Ewo - mam trzech synów - zdjecia ich mam w suwaczkach
Pralke, tę, co nam szlag trafił, co używke kupiliśmy od szefa męza, to była Ariston AVD109, tragedia, stanowczo odradzam - szajs, szmelc i czesci drogie, ze nowa pralka taniej wyjdzie!!!! poza tym nie odpierała, wyświetlacz zepsuł sie na 3 dzień, Kuba lekko sie oparł, tragedia, a nie pralka, kurcze, ciekawa jestem, jaka ta jest, jest to przeceniona z 1399zł, bo ostatnia, wystawowa sztuka, ma 8 kg bęben, wiec jest duża, nie ma opakowania, ale ma gwarancję, a to jest bardzo ważne w przypadku sprzętu. Oby dobrze mi służyła.

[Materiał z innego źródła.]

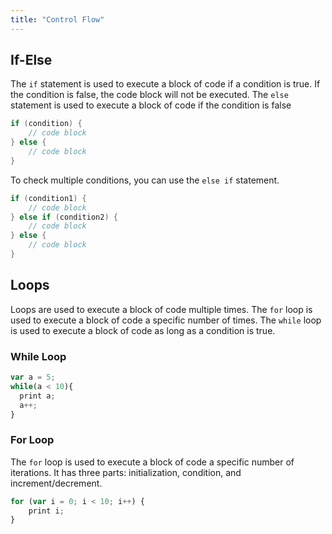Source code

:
 ```yaml
---
title: "Control Flow"
---
```


## If-Else

The `if` statement is used to execute a block of code if a condition is true. If the condition is false, the code block will not be executed.
The `else` statement is used to execute a block of code if the condition is false

```c
if (condition) {
    // code block
} else {
    // code block
}
```

To check multiple conditions, you can use the `else if` statement.

```c
if (condition1) {
    // code block
} else if (condition2) {
    // code block
} else {
    // code block
}
```

## Loops

Loops are used to execute a block of code multiple times.
The `for` loop is used to execute a block of code a specific number of times.
The `while` loop is used to execute a block of code as long as a condition is true.

### While Loop

```js
var a = 5;
while(a < 10){
  print a;
  a++;
}
```

### For Loop
The `for` loop is used to execute a block of code a specific number of iterations.
It has three parts: initialization, condition, and increment/decrement.

```js
for (var i = 0; i < 10; i++) {
    print i;
}
```
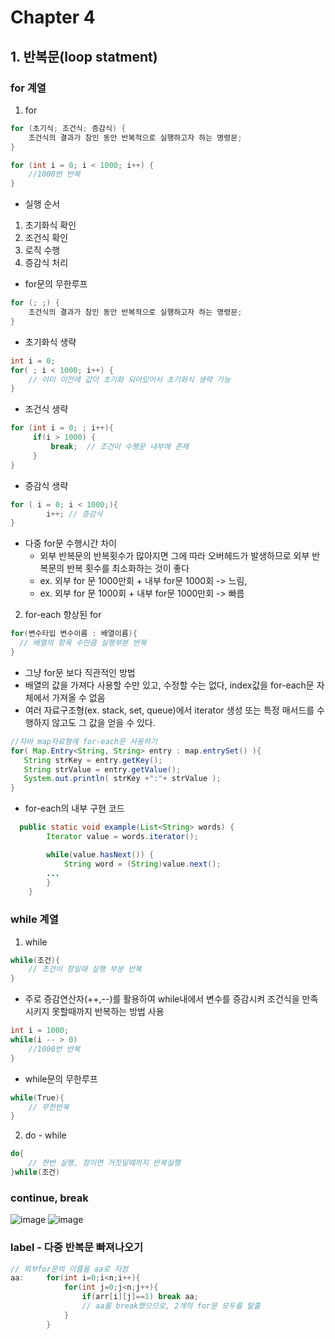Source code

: # Chapter 4 

## 1. 반복문(loop statment)

### for 계열
1. for
```java
for (초기식; 조건식; 증감식) {
    조건식의 결과가 참인 동안 반복적으로 실행하고자 하는 명령문;
}
```


```java
for (int i = 0; i < 1000; i++) {
    //1000번 반복
}
```
- 실행 순서
1. 초기화식 확인
2. 조건식 확인
3. 로직 수행
4. 증감식 처리


- for문의 무한루프
```java
for (; ;) {
    조건식의 결과가 참인 동안 반복적으로 실행하고자 하는 명령문;
}
```

- 초기화식 생략
```java
int i = 0;     
for( ; i < 1000; i++) {
    // 이미 이전에 값이 초기화 되어있어서 초기화식 생략 가능
}
```

- 조건식 생략
```java
for (int i = 0; ; i++){
     if(i > 1000) {
         break;  // 조건이 수행문 내부에 존재
     }
}
```

- 증감식 생략
```java
for ( i = 0; i < 1000;){
        i++; // 증감식 
}
```


- 다중 for문 수행시간 차이
    - 외부 반복문의 반복횟수가 많아지면 그에 따라 오버헤드가 발생하므로 외부 반복문의 반복 횟수를 최소화하는 것이 좋다
    - ex. 외부 for 문 1000만회 + 내부 for문 1000회 -> 느림,  
    - ex. 외부 for 문 1000회 + 내부 for문 1000만회 -> 빠름

2. for-each 향상된 for
 ```java
 for(변수타입 변수이름 : 배열이름){
   // 배열의 항목 수만큼 실행부분 반복
 } 
 ```
- 그냥 for문 보다 직관적인 방법
- 배열의 값을 가져다 사용할 수만 있고, 수정할 수는 없다, index값을 for-each문 자체에서 가져올 수 없음
- 여러 자료구조형(ex. stack, set, queue)에서 iterator 생성 또는 특정 매서드를 수행하지 않고도 그 값을 얻을 수 있다.
 ```java
 //자바 map자료형에 for-each문 사용하기
 for( Map.Entry<String, String> entry : map.entrySet() ){
	String strKey = entry.getKey();
	String strValue = entry.getValue();
    System.out.println( strKey +":"+ strValue );
}
```

- for-each의 내부 구현 코드
```java
  public static void example(List<String> words) {
        Iterator value = words.iterator();

        while(value.hasNext()) {
            String word = (String)value.next();
        ...
        }
    }
 ```


### while 계열
1. while
```java
while(조건){
    // 조건이 참일때 실행 부분 반복
}
```
- 주로 증감연산자(++,--)를 활용하여 while내에서 변수를 증감시켜 조건식을 만족시키지 못할때까지 반복하는 방법 사용
```java
int i = 1000;
while(i -- > 0)
    //1000번 반복
}
```

- while문의 무한루프
```java
while(True){
    // 무한반복
}
```

2. do - while
```java
do{
    // 한번 실행, 참이면 거짓일때까지 반복실행
}while(조건)
```

### continue, break
![image](https://user-images.githubusercontent.com/62556539/171349271-5f40754b-408d-4ae4-bbe0-904583b76b62.png)
![image](https://user-images.githubusercontent.com/62556539/171349305-14bc341d-3865-41f0-8fd8-bb12ff9f997f.png)

### label - 다중 반복문 빠져나오기
```java
// 외부for문의 이름을 aa로 지정
aa:     for(int i=0;i<n;i++){
            for(int j=0;j<n;j++){
                if(arr[i][j]==1) break aa;
                // aa를 break했으므로, 2개의 for문 모두를 탈출
            }
        }    
 ```

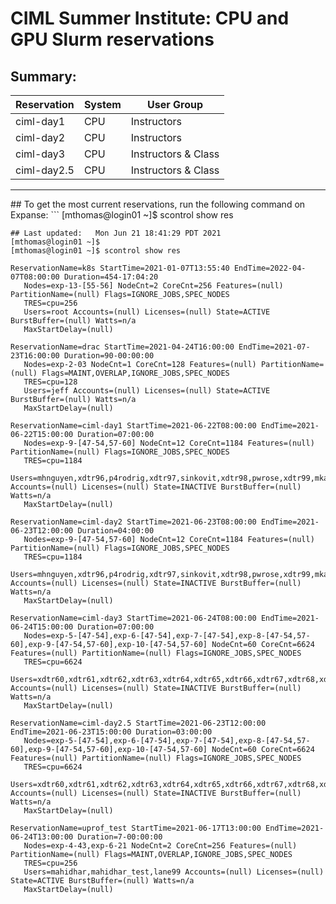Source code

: # CIML Summer Institute:  CPU and GPU Slurm reservations

## Summary:

| **Reservation** |  System | **User Group** |
| ----------- | ---------- | ----------| 
| ciml-day1 | CPU | Instructors |
| ciml-day2 | CPU | Instructors |
| ciml-day3 | CPU | Instructors & Class |
| ciml-day2.5 | CPU | Instructors & Class |

<hr>
## To get the most current reservations, run the following command on Expanse:
```
[mthomas@login01 ~]$ scontrol show res

```
## Last updated:   Mon Jun 21 18:41:29 PDT 2021
[mthomas@login01 ~]$ 
[mthomas@login01 ~]$ scontrol show res

ReservationName=k8s StartTime=2021-01-07T13:55:40 EndTime=2022-04-07T08:00:00 Duration=454-17:04:20
   Nodes=exp-13-[55-56] NodeCnt=2 CoreCnt=256 Features=(null) PartitionName=(null) Flags=IGNORE_JOBS,SPEC_NODES
   TRES=cpu=256
   Users=root Accounts=(null) Licenses=(null) State=ACTIVE BurstBuffer=(null) Watts=n/a
   MaxStartDelay=(null)

ReservationName=drac StartTime=2021-04-24T16:00:00 EndTime=2021-07-23T16:00:00 Duration=90-00:00:00
   Nodes=exp-2-03 NodeCnt=1 CoreCnt=128 Features=(null) PartitionName=(null) Flags=MAINT,OVERLAP,IGNORE_JOBS,SPEC_NODES
   TRES=cpu=128
   Users=jeff Accounts=(null) Licenses=(null) State=ACTIVE BurstBuffer=(null) Watts=n/a
   MaxStartDelay=(null)

ReservationName=ciml-day1 StartTime=2021-06-22T08:00:00 EndTime=2021-06-22T15:00:00 Duration=07:00:00
   Nodes=exp-9-[47-54,57-60] NodeCnt=12 CoreCnt=1184 Features=(null) PartitionName=(null) Flags=IGNORE_JOBS,SPEC_NODES
   TRES=cpu=1184
   Users=mhnguyen,xdtr96,p4rodrig,xdtr97,sinkovit,xdtr98,pwrose,xdtr99,mkandes,xdtr100,manu1729,xdtr101,agoetz,xdtr102,jsale,xdtr103,mthomas,xdtr108 Accounts=(null) Licenses=(null) State=INACTIVE BurstBuffer=(null) Watts=n/a
   MaxStartDelay=(null)

ReservationName=ciml-day2 StartTime=2021-06-23T08:00:00 EndTime=2021-06-23T12:00:00 Duration=04:00:00
   Nodes=exp-9-[47-54,57-60] NodeCnt=12 CoreCnt=1184 Features=(null) PartitionName=(null) Flags=IGNORE_JOBS,SPEC_NODES
   TRES=cpu=1184
   Users=mhnguyen,xdtr96,p4rodrig,xdtr97,sinkovit,xdtr98,pwrose,xdtr99,mkandes,xdtr100,manu1729,xdtr101,agoetz,xdtr102,jsale,xdtr103,mthomas,xdtr108 Accounts=(null) Licenses=(null) State=INACTIVE BurstBuffer=(null) Watts=n/a
   MaxStartDelay=(null)

ReservationName=ciml-day3 StartTime=2021-06-24T08:00:00 EndTime=2021-06-24T15:00:00 Duration=07:00:00
   Nodes=exp-5-[47-54],exp-6-[47-54],exp-7-[47-54],exp-8-[47-54,57-60],exp-9-[47-54,57-60],exp-10-[47-54,57-60] NodeCnt=60 CoreCnt=6624 Features=(null) PartitionName=(null) Flags=IGNORE_JOBS,SPEC_NODES
   TRES=cpu=6624
   Users=xdtr60,xdtr61,xdtr62,xdtr63,xdtr64,xdtr65,xdtr66,xdtr67,xdtr68,xdtr69,xdtr70,xdtr71,xdtr72,xdtr73,xdtr74,xdtr75,xdtr76,xdtr77,xdtr78,xdtr79,xdtr80,xdtr81,xdtr82,xdtr83,xdtr84,xdtr85,xdtr86,xdtr87,xdtr88,xdtr89,xdtr90,xdtr91,xdtr92,xdtr93,xdtr94,xdtr95,mhnguyen,xdtr96,p4rodrig,xdtr97,sinkovit,xdtr98,pwrose,xdtr99,mkandes,xdtr100,manu1729,xdtr101,agoetz,xdtr102,jsale,xdtr103,xdtr104,xdtr105,xdtr106,xdtr107,mthomas,xdtr108,xdtr108,xdtr140,xdtr141,xdtr142,xdtr143,xdtr144 Accounts=(null) Licenses=(null) State=INACTIVE BurstBuffer=(null) Watts=n/a
   MaxStartDelay=(null)

ReservationName=ciml-day2.5 StartTime=2021-06-23T12:00:00 EndTime=2021-06-23T15:00:00 Duration=03:00:00
   Nodes=exp-5-[47-54],exp-6-[47-54],exp-7-[47-54],exp-8-[47-54,57-60],exp-9-[47-54,57-60],exp-10-[47-54,57-60] NodeCnt=60 CoreCnt=6624 Features=(null) PartitionName=(null) Flags=IGNORE_JOBS,SPEC_NODES
   TRES=cpu=6624
   Users=xdtr60,xdtr61,xdtr62,xdtr63,xdtr64,xdtr65,xdtr66,xdtr67,xdtr68,xdtr69,xdtr70,xdtr71,xdtr72,xdtr73,xdtr74,xdtr75,xdtr76,xdtr77,xdtr78,xdtr79,xdtr80,xdtr81,xdtr82,xdtr83,xdtr84,xdtr85,xdtr86,xdtr87,xdtr88,xdtr89,xdtr90,xdtr91,xdtr92,xdtr93,xdtr94,xdtr95,mhnguyen,xdtr96,p4rodrig,xdtr97,sinkovit,xdtr98,pwrose,xdtr99,mkandes,xdtr100,manu1729,xdtr101,agoetz,xdtr102,jsale,xdtr103,xdtr104,xdtr105,xdtr106,xdtr107,mthomas,xdtr108,xdtr108,xdtr140,xdtr141,xdtr142,xdtr143,xdtr144 Accounts=(null) Licenses=(null) State=INACTIVE BurstBuffer=(null) Watts=n/a
   MaxStartDelay=(null)

ReservationName=uprof_test StartTime=2021-06-17T13:00:00 EndTime=2021-06-24T13:00:00 Duration=7-00:00:00
   Nodes=exp-4-43,exp-6-21 NodeCnt=2 CoreCnt=256 Features=(null) PartitionName=(null) Flags=MAINT,OVERLAP,IGNORE_JOBS,SPEC_NODES
   TRES=cpu=256
   Users=mahidhar,mahidhar_test,lane99 Accounts=(null) Licenses=(null) State=ACTIVE BurstBuffer=(null) Watts=n/a
   MaxStartDelay=(null)
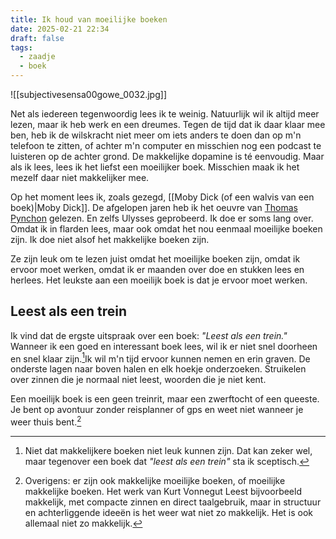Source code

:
 ```yaml
---
title: Ik houd van moeilijke boeken
date: 2025-02-21 22:34
draft: false
tags:
  - zaadje
  - boek
---
```

![[subjectivesensa00gowe_0032.jpg]]

Net als iedereen tegenwoordig lees ik te weinig. Natuurlijk wil ik altijd meer lezen, maar ik heb werk en een dreumes. Tegen de tijd dat ik daar klaar mee ben, heb ik de wilskracht niet meer om iets anders te doen dan op m'n telefoon te zitten, of achter m'n computer en misschien nog een podcast te luisteren op de achter grond. De makkelijke dopamine is té eenvoudig. Maar als ik lees, lees ik het liefst een moeilijker boek. Misschien maak ik het mezelf daar niet makkelijker mee. 

Op het moment lees ik, zoals gezegd, [[Moby Dick (of een walvis van een boek)|Moby Dick]]. De afgelopen jaren heb ik het oeuvre van [Thomas Pynchon](https://en.m.wikipedia.org/wiki/Thomas_Pynchon) gelezen. En zelfs Ulysses geprobeerd. Ik doe er soms lang over. Omdat ik in flarden lees, maar ook omdat het nou eenmaal moeilijke boeken zijn. Ik doe niet alsof het makkelijke boeken zijn. 

Ze zijn leuk om te lezen juist omdat het moeilijke boeken zijn, omdat ik ervoor moet werken, omdat ik er maanden over doe en stukken lees en herlees. Het leukste aan een moeilijk boek is dat je ervoor moet werken. 
## Leest als een trein
Ik vind dat de ergste uitspraak over een boek: *"Leest als een trein."* Wanneer ik een goed en interessant boek lees, wil ik er niet snel doorheen en snel klaar zijn.[^1]Ik wil m'n tijd ervoor kunnen nemen en erin graven. De onderste lagen naar boven halen en elk hoekje onderzoeken. Struikelen over zinnen die je normaal niet leest, woorden die je niet kent.

Een moeilijk boek is een geen treinrit, maar een zwerftocht of een queeste. Je bent op avontuur zonder reisplanner of gps en weet niet wanneer je weer thuis bent.[^2]

[^1]: Niet dat makkelijkere boeken niet leuk kunnen zijn. Dat kan zeker wel, maar tegenover een boek dat *"leest als een trein"* sta ik sceptisch. 

[^2]: Overigens: er zijn ook makkelijke moeilijke boeken, of moeilijke makkelijke boeken. Het werk van Kurt Vonnegut Leest bijvoorbeeld makkelijk, met compacte zinnen en direct taalgebruik, maar in structuur en achterliggende ideeën is het weer wat niet zo makkelijk. Het is ook allemaal niet zo makkelijk. 


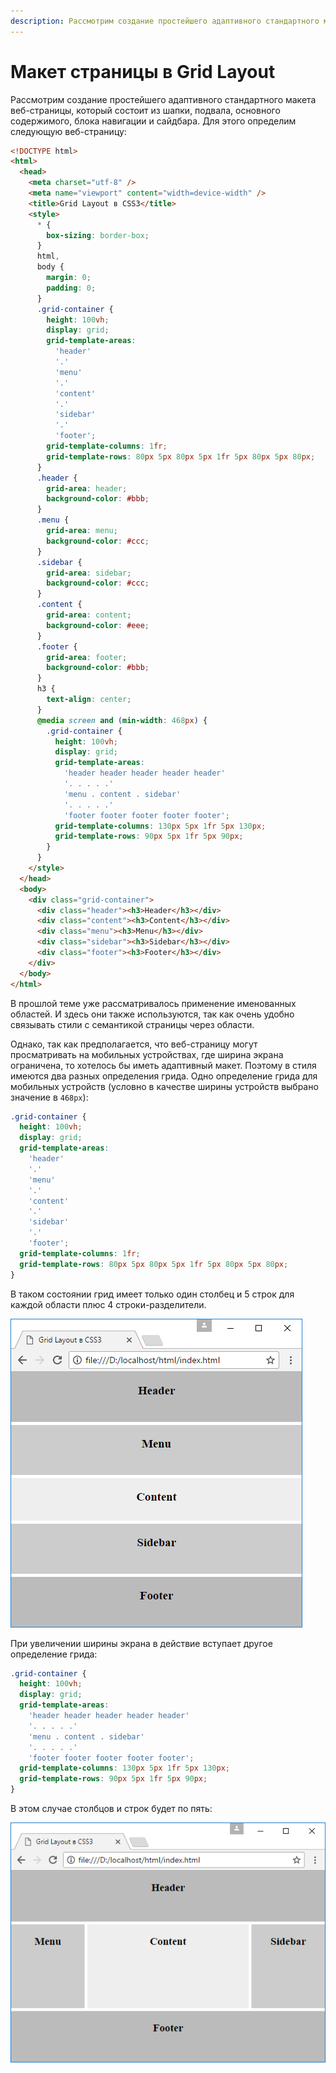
 ```yaml
---
description: Рассмотрим создание простейшего адаптивного стандартного макета веб-страницы, который состоит из шапки, подвала, основного содержимого, блока навигации и сайдбара
---
```


# Макет страницы в Grid Layout

Рассмотрим создание простейшего адаптивного стандартного макета веб-страницы, который состоит из шапки, подвала, основного содержимого, блока навигации и сайдбара. Для этого определим следующую веб-страницу:

```html
<!DOCTYPE html>
<html>
  <head>
    <meta charset="utf-8" />
    <meta name="viewport" content="width=device-width" />
    <title>Grid Layout в CSS3</title>
    <style>
      * {
        box-sizing: border-box;
      }
      html,
      body {
        margin: 0;
        padding: 0;
      }
      .grid-container {
        height: 100vh;
        display: grid;
        grid-template-areas:
          'header'
          '.'
          'menu'
          '.'
          'content'
          '.'
          'sidebar'
          '.'
          'footer';
        grid-template-columns: 1fr;
        grid-template-rows: 80px 5px 80px 5px 1fr 5px 80px 5px 80px;
      }
      .header {
        grid-area: header;
        background-color: #bbb;
      }
      .menu {
        grid-area: menu;
        background-color: #ccc;
      }
      .sidebar {
        grid-area: sidebar;
        background-color: #ccc;
      }
      .content {
        grid-area: content;
        background-color: #eee;
      }
      .footer {
        grid-area: footer;
        background-color: #bbb;
      }
      h3 {
        text-align: center;
      }
      @media screen and (min-width: 468px) {
        .grid-container {
          height: 100vh;
          display: grid;
          grid-template-areas:
            'header header header header header'
            '. . . . .'
            'menu . content . sidebar'
            '. . . . .'
            'footer footer footer footer footer';
          grid-template-columns: 130px 5px 1fr 5px 130px;
          grid-template-rows: 90px 5px 1fr 5px 90px;
        }
      }
    </style>
  </head>
  <body>
    <div class="grid-container">
      <div class="header"><h3>Header</h3></div>
      <div class="content"><h3>Content</h3></div>
      <div class="menu"><h3>Menu</h3></div>
      <div class="sidebar"><h3>Sidebar</h3></div>
      <div class="footer"><h3>Footer</h3></div>
    </div>
  </body>
</html>
```

В прошлой теме уже рассматривалось применение именованных областей. И здесь они также используются, так как очень удобно связывать стили с семантикой страницы через области.

Однако, так как предполагается, что веб-страницу могут просматривать на мобильных устройствах, где ширина экрана ограничена, то хотелось бы иметь адаптивный макет. Поэтому в стиля имеются два разных определения грида. Одно определение грида для мобильных устройств (условно в качестве ширины устройств выбрано значение в `468px`):

```css
.grid-container {
  height: 100vh;
  display: grid;
  grid-template-areas:
    'header'
    '.'
    'menu'
    '.'
    'content'
    '.'
    'sidebar'
    '.'
    'footer';
  grid-template-columns: 1fr;
  grid-template-rows: 80px 5px 80px 5px 1fr 5px 80px 5px 80px;
}
```

В таком состоянии грид имеет только один столбец и 5 строк для каждой области плюс 4 строки-разделители.

![Макет страницы в Grid Layout](grid-12-1.png)

При увеличении ширины экрана в действие вступает другое определение грида:

```css
.grid-container {
  height: 100vh;
  display: grid;
  grid-template-areas:
    'header header header header header'
    '. . . . .'
    'menu . content . sidebar'
    '. . . . .'
    'footer footer footer footer footer';
  grid-template-columns: 130px 5px 1fr 5px 130px;
  grid-template-rows: 90px 5px 1fr 5px 90px;
}
```

В этом случае столбцов и строк будет по пять:

![Макет страницы в Grid Layout](grid-12-2.png)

A lodówkę mamy Mińska, starutką, strasza jeszcse ode mnei
mam nadzieję, zę działą, bo 5 lat nie uruchamialiśmy ją, ma zamrażalnik na taśmie klejącej, ale jakoś da sie przezyć, tylko głośna i pradożerna :/
https://allegro.pl/item332945545_lodowka_mi...ka_sprawna.html dokłądnie taka, tylko nasza już nie ma jednej półki i nie ma szybki i pojemnika na jajka, bo to jeszcze jak stałą u rodziców to się popsuło, dlatego oni chcieli ją wyrzucić.